Exercise aim -
Filter the records, keeping every line that has the string "status".

◆ ◆ ◆

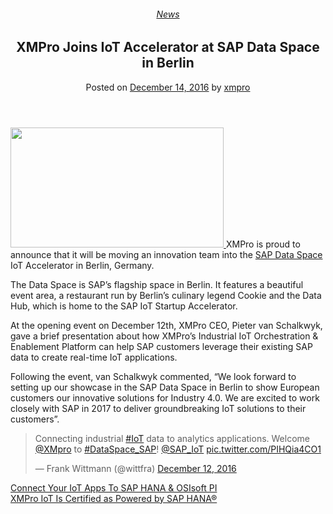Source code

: <div class="large-9 col">
<article class="post-5596 post type-post status-publish format-standard has-post-thumbnail hentry category-news tag-solutions" id="post-5596">
<div class="article-inner">
<header class="entry-header">
<div class="entry-header-text entry-header-text-top text-center">
<h6 class="entry-category is-xsmall"><a href="https://xmpro.com/category/news/" rel="category tag">News</a></h6><h1 class="entry-title">XMPro Joins IoT Accelerator at SAP Data Space in Berlin</h1><div class="entry-divider is-divider small"></div>
<div class="entry-meta uppercase is-xsmall">
<span class="posted-on">Posted on <a href="https://xmpro.com/xmpro-joins-iot-accelerator-sap-data-space-berlin/" rel="bookmark"><time class="entry-date published updated" datetime="2016-12-14T09:04:03+00:00">December 14, 2016</time></a></span> <span class="byline">by <span class="meta-author vcard"><a class="url fn n" href="https://xmpro.com/author/xmpro/">xmpro</a></span></span> </div>
</div>
</header>
<div class="entry-content single-page">
<p><a href="https://xmpro.com/wp-content/uploads/2016/12/XMPro-SAP-Data-Space-IoT-Berlin.jpg"><img height="192" src="https://xmpro.com/wp-content/uploads/2016/12/XMPro-SAP-Data-Space-IoT-Berlin.jpg" width="341"/>
</a>XMPro is proud to announce that it will be moving an innovation team into the <a href="http://dataspace-berlin.com/en/">SAP Data Space</a> IoT Accelerator in Berlin, Germany.</p>
<p>The Data Space is SAP’s flagship space in Berlin. It features a beautiful event area, a restaurant run by Berlin’s culinary legend Cookie and the Data Hub, which is home to the SAP IoT Startup Accelerator.</p>
<p>At the opening event on December 12th, XMPro CEO, Pieter van Schalkwyk, gave a brief presentation about how XMPro’s Industrial IoT Orchestration &amp; Enablement Platform can help SAP customers leverage their existing SAP data to create real-time IoT applications.</p>
<p>Following the event, van Schalkwyk commented, “We look forward to setting up our showcase in the SAP Data Space in Berlin to show European customers our innovative solutions for Industry 4.0. We are excited to work closely with SAP in 2017 to deliver groundbreaking IoT solutions to their customers”.</p>
<blockquote class="twitter-tweet" data-dnt="true" data-width="550">
<p dir="ltr" lang="en">Connecting industrial <a href="https://twitter.com/hashtag/IoT?src=hash&amp;ref_src=twsrc%5Etfw">#IoT</a> data to analytics applications. Welcome <a href="https://twitter.com/xmpro?ref_src=twsrc%5Etfw">@XMpro</a> to <a href="https://twitter.com/hashtag/DataSpace_SAP?src=hash&amp;ref_src=twsrc%5Etfw">#DataSpace_SAP</a>! <a href="https://twitter.com/SAP_IoT?ref_src=twsrc%5Etfw">@SAP_IoT</a> <a href="https://t.co/PIHQia4CO1">pic.twitter.com/PIHQia4CO1</a></p>
<p>— Frank Wittmann (@wittfra) <a href="https://twitter.com/wittfra/status/808389936089038848?ref_src=twsrc%5Etfw">December 12, 2016</a></p></blockquote>
<p><script async="" charset="utf-8" src="https://platform.twitter.com/widgets.js"></script> </p>
<div class="blog-share text-center"><div class="is-divider medium"></div><div class="social-icons share-icons share-row relative"><a aria-label="Share on WhatsApp" class="icon button circle is-outline tooltip whatsapp show-for-medium" data-action="share/whatsapp/share" href="whatsapp://send?text=XMPro%20Joins%20IoT%20Accelerator%20at%20SAP%20Data%20Space%20in%20Berlin - https://xmpro.com/xmpro-joins-iot-accelerator-sap-data-space-berlin/" title="Share on WhatsApp"><i class="icon-whatsapp"></i></a><a aria-label="Share on Facebook" class="icon button circle is-outline tooltip facebook" data-label="Facebook" href="https://www.facebook.com/sharer.php?u=https://xmpro.com/xmpro-joins-iot-accelerator-sap-data-space-berlin/" onclick="window.open(this.href,this.title,'width=500,height=500,top=300px,left=300px'); return false;" rel="noopener nofollow" target="_blank" title="Share on Facebook"><i class="icon-facebook"></i></a><a aria-label="Share on Twitter" class="icon button circle is-outline tooltip twitter" href="https://twitter.com/share?url=https://xmpro.com/xmpro-joins-iot-accelerator-sap-data-space-berlin/" onclick="window.open(this.href,this.title,'width=500,height=500,top=300px,left=300px'); return false;" rel="noopener nofollow" target="_blank" title="Share on Twitter"><i class="icon-twitter"></i></a><a aria-label="Email to a Friend" class="icon button circle is-outline tooltip email" href="/cdn-cgi/l/email-protection#0c337f796e66696f783154415c7e63293e3c466365627f293e3c456358293e3c4d6f6f6960697e6d78637e293e3c6d78293e3c5f4d5c293e3c486d786d293e3c5f7c6d6f69293e3c6562293e3c4e697e6065622a6e636875314f64696f67293e3c7864657f293e3c637978293f4d293e3c6478787c7f293f4d293e4a293e4a74617c7e63226f6361293e4a74617c7e6321666365627f21656378216d6f6f6960697e6d78637e217f6d7c21686d786d217f7c6d6f69216e697e606562293e4a" rel="nofollow" title="Email to a Friend"><i class="icon-envelop"></i></a><a aria-label="Pin on Pinterest" class="icon button circle is-outline tooltip pinterest" href="https://pinterest.com/pin/create/button?url=https://xmpro.com/xmpro-joins-iot-accelerator-sap-data-space-berlin/&amp;media=https://xmpro.com/wp-content/uploads/2016/12/XMPro-SAP-Data-Space-IoT-Berlin.jpg&amp;description=XMPro%20Joins%20IoT%20Accelerator%20at%20SAP%20Data%20Space%20in%20Berlin" onclick="window.open(this.href,this.title,'width=500,height=500,top=300px,left=300px'); return false;" rel="noopener nofollow" target="_blank" title="Pin on Pinterest"><i class="icon-pinterest"></i></a><a aria-label="Share on LinkedIn" class="icon button circle is-outline tooltip linkedin" href="https://www.linkedin.com/shareArticle?mini=true&amp;url=https://xmpro.com/xmpro-joins-iot-accelerator-sap-data-space-berlin/&amp;title=XMPro%20Joins%20IoT%20Accelerator%20at%20SAP%20Data%20Space%20in%20Berlin" onclick="window.open(this.href,this.title,'width=500,height=500,top=300px,left=300px'); return false;" rel="noopener nofollow" target="_blank" title="Share on LinkedIn"><i class="icon-linkedin"></i></a></div></div></div>
<nav class="navigation-post" id="nav-below" role="navigation">
<div class="flex-row next-prev-nav bt bb">
<div class="flex-col flex-grow nav-prev text-left">
<div class="nav-previous"><a href="https://xmpro.com/connect-iot-apps-sap-hana-osisoft-pi/" rel="prev"><span class="hide-for-small"><i class="icon-angle-left"></i></span> Connect Your IoT Apps To SAP HANA &amp; OSIsoft PI</a></div>
</div>
<div class="flex-col flex-grow nav-next text-right">
<div class="nav-next"><a href="https://xmpro.com/xmpro-iot-certified-powered-sap-hana/" rel="next">XMPro IoT Is Certified as Powered by SAP HANA® <span class="hide-for-small"><i class="icon-angle-right"></i></span></a></div> </div>
</div>
</nav>
</div>
</article>
<div class="comments-area" id="comments">
</div>
</div>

◆ ◆ ◆

The completed task -
<article class="post-5596 post type-post status-publish format-standard has-post-thumbnail hentry category-news tag-solutions" id="post-5596">
<p>— Frank Wittmann (@wittfra) <a href="https://twitter.com/wittfra/status/808389936089038848?ref_src=twsrc%5Etfw">December 12, 2016</a></p></blockquote>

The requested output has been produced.